- TRY IT: In the data below, find every line with the string "which" and pull it out.

- EXTRACTED RECORDS:
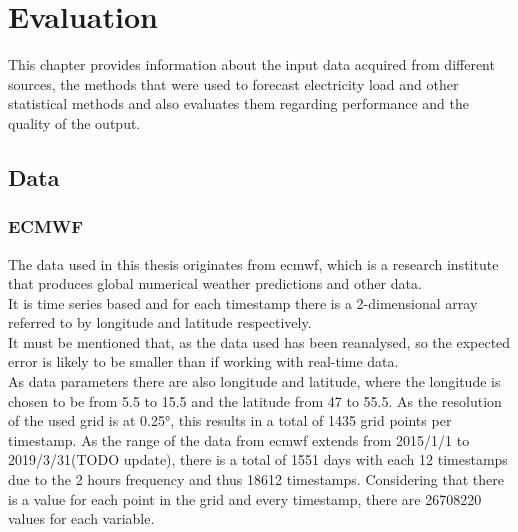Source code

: \chapter{Evaluation}
\label{ch:Evaluation}

This chapter provides information about the input data acquired from different sources, the methods that were used to forecast electricity load and other statistical methods and also evaluates them regarding performance and the quality of the output.\\

\section{Data}
\label{sec:data}


\subsection{ECMWF}

The data used in this thesis originates from \acrshort{ecmwf}, which is a research institute that produces global numerical weather predictions and other data.\\
It is time series based and for each timestamp there is a 2-dimensional array referred to by longitude and latitude respectively.\\

It must be mentioned that, as the data used has been reanalysed, so the expected error is likely to be smaller than if working with real-time data.\\

As data parameters there are also longitude and latitude, where the longitude is chosen to be from 5.5 to 15.5 and the latitude from 47 to 55.5. As the resolution of the used grid is at 0.25°, this results in a total of 1435 grid points per timestamp. As the range of the data from \acrshort{ecmwf} extends from 2015/1/1 to 2019/3/31(TODO update), there is a total of 1551 days with each 12 timestamps due to the 2 hours frequency and thus 18612 timestamps. Considering that there is a value for each point in the grid and every timestamp, there are 26708220 values for each variable.\\

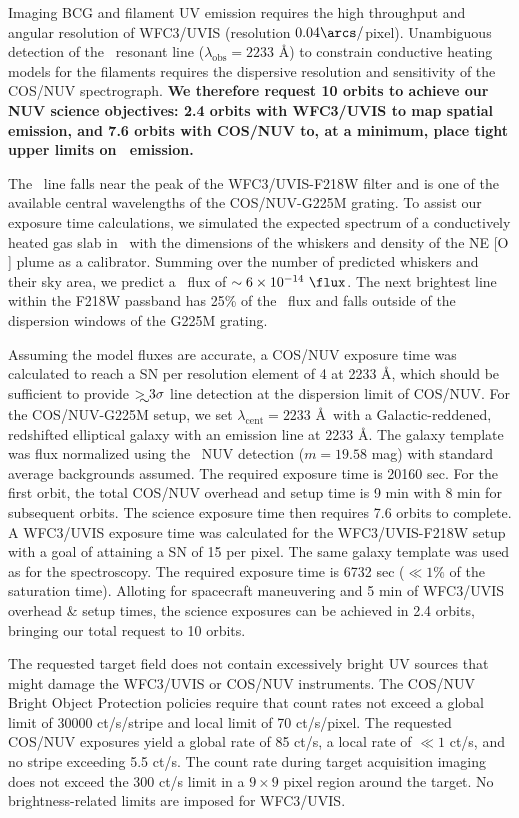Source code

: \documentclass[12pt]{article}
\begin{document}
 Imaging BCG and filament UV emission requires the
high throughput and angular resolution of WFC3/UVIS (resolution
$0.04\arcs/$pixel). Unambiguous detection of the \civ\ resonant line
($\lambda_{\mathrm{obs}} = 2233$ \AA) to constrain conductive heating
models for the filaments requires the dispersive resolution and
sensitivity of the COS/NUV spectrograph. {\bf{We therefore request 10
    orbits to achieve our NUV science objectives: 2.4 orbits with
    WFC3/UVIS to map spatial emission, and 7.6 orbits with COS/NUV to,
    at a minimum, place tight upper limits on \civ\ emission.}}

The \civ\ line falls near the peak of the WFC3/UVIS-F218W filter and
is one of the available central wavelengths of the COS/NUV-G225M
grating. To assist our exposure time calculations, we simulated the
expected spectrum of a conductively heated gas slab in \cloudy\ with
the dimensions of the whiskers and density of the NE [O ]
plume as a calibrator. Summing over the number of predicted whiskers
and their sky area, we predict a \civ\ flux of $\sim 6\times10^{-14}
~\flux$. The next brightest line within the F218W passband has 25\% of
the \civ\ flux and falls outside of the dispersion windows of the
G225M grating.

Assuming the model fluxes are accurate, a COS/NUV exposure time was
calculated to reach a SN per resolution element of 4 at 2233 \AA,
which should be sufficient to provide $\ga 3\sigma$ line detection at
the dispersion limit of COS/NUV. For the COS/NUV-G225M setup, we set
$\lambda_{\mathrm{cent}} = 2233$ \AA\ with a Galactic-reddened,
redshifted elliptical galaxy with an emission line at 2233 \AA. The
galaxy template was flux normalized using the \galex\ NUV detection
($m = 19.58$ mag) with standard average backgrounds assumed. The
required exposure time is 20160 sec. For the first orbit, the total
COS/NUV overhead and setup time is 9 min with 8 min for subsequent
orbits. The science exposure time then requires 7.6 orbits to
complete. A WFC3/UVIS exposure time was calculated for the
WFC3/UVIS-F218W setup with a goal of attaining a SN of 15 per
pixel. The same galaxy template was used as for the spectroscopy. The
required exposure time is 6732 sec ($\ll 1\%$ of the saturation
time). Alloting for spacecraft maneuvering and 5 min of WFC3/UVIS
overhead \& setup times, the science exposures can be achieved in 2.4
orbits, bringing our total request to 10 orbits.

The requested target field does not contain excessively bright UV
sources that might damage the WFC3/UVIS or COS/NUV instruments. The
COS/NUV Bright Object Protection policies require that count rates not
exceed a global limit of 30000 ct/s/stripe and local limit of 70
ct/s/pixel. The requested COS/NUV exposures yield a global rate of 85
ct/s, a local rate of $\ll 1$ ct/s, and no stripe exceeding 5.5
ct/s. The count rate during target acquisition imaging does not exceed
the 300 ct/s limit in a $9 \times 9$ pixel region around the
target. No brightness-related limits are imposed for WFC3/UVIS.
\end{document}
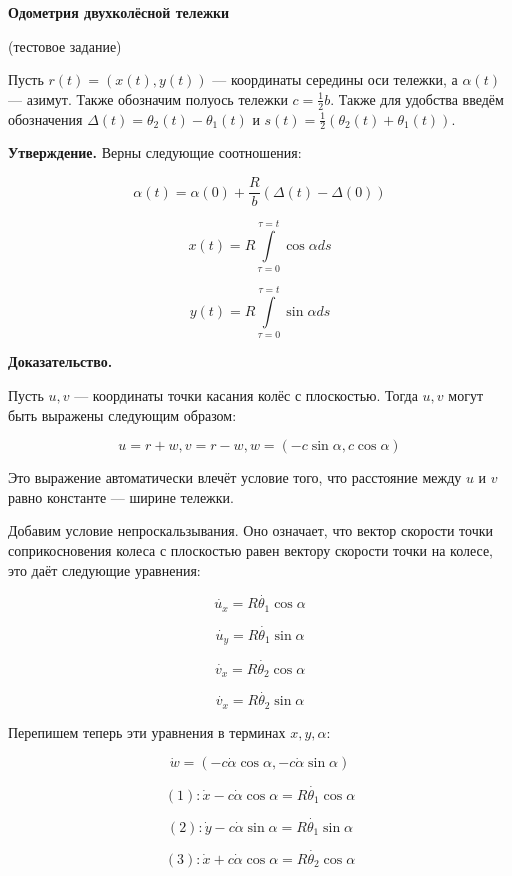 \documentclass[12pt,a4paper]{article}
\begin{document}
\begin{center}
{\huge \bfseries Одометрия двухколёсной тележки}

(тестовое задание)
\end{center}

Пусть $r(t) = (x(t), y(t))$ --- координаты середины оси тележки, а $\alpha(t)$ --- азимут. Также обозначим полуось тележки $c = \frac{1}{2}b$. Также для удобства введём обозначения $\Delta(t) = \theta_2(t) - \theta_1(t)$ и $s(t) = \frac{1}{2}(\theta_2(t) + \theta_1(t))$.

{\bfseries Утверждение.} Верны следующие соотношения:

$$
\alpha(t) = \alpha(0) + \frac{R}{b} \left( \Delta(t) - \Delta(0) \right)
$$

$$
x(t) = R\int\limits_{\tau = 0}^{\tau = t} \cos{\alpha}ds
$$

$$
y(t) = R\int\limits_{\tau = 0}^{\tau = t} \sin{\alpha}ds
$$

{\bfseries Доказательство.}

Пусть $u, v$ --- координаты точки касания колёс с плоскостью. Тогда $u, v$ могут быть выражены следующим образом:

$$
u = r + w, v = r - w, w = (- c \sin{\alpha}, c \cos{\alpha})
$$

Это выражение автоматически влечёт условие того, что расстояние между $u$ и $v$ равно константе --- ширине тележки.

Добавим условие непроскальзывания. Оно означает, что вектор скорости точки соприкосновения колеса с плоскостью равен вектору скорости точки на колесе, это даёт следующие уравнения:

$$
\dot{u_x} = R\dot{\theta_1}\cos{\alpha}
$$

$$
\dot{u_y} = R\dot{\theta_1}\sin{\alpha}
$$

$$
\dot{v_x} = R\dot{\theta_2}\cos{\alpha}
$$

$$
\dot{v_x} = R\dot{\theta_2}\sin{\alpha}
$$

\noindent Перепишем теперь эти уравнения в терминах $x, y, \alpha$:

$$
\dot{w} = (-c \dot{\alpha}\cos{\alpha}, -c \dot{\alpha}\sin{\alpha})
$$

$$
(1): \dot{x} - c \dot{\alpha}\cos{\alpha} = R\dot{\theta_1}\cos{\alpha}
$$

$$
(2): \dot{y} - c \dot{\alpha}\sin{\alpha} = R\dot{\theta_1}\sin{\alpha}
$$

$$
(3): \dot{x} + c \dot{\alpha}\cos{\alpha} = R\dot{\theta_2}\cos{\alpha}
$$
\end{document}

- ANSWER TO THIS PROBLEM:
The data used in this thesis originates from \acrshort{ecmwf}, which is a research institute that produces global numerical weather predictions and other data.\\
which should be sufficient to provide $\ga 3\sigma$ line detection at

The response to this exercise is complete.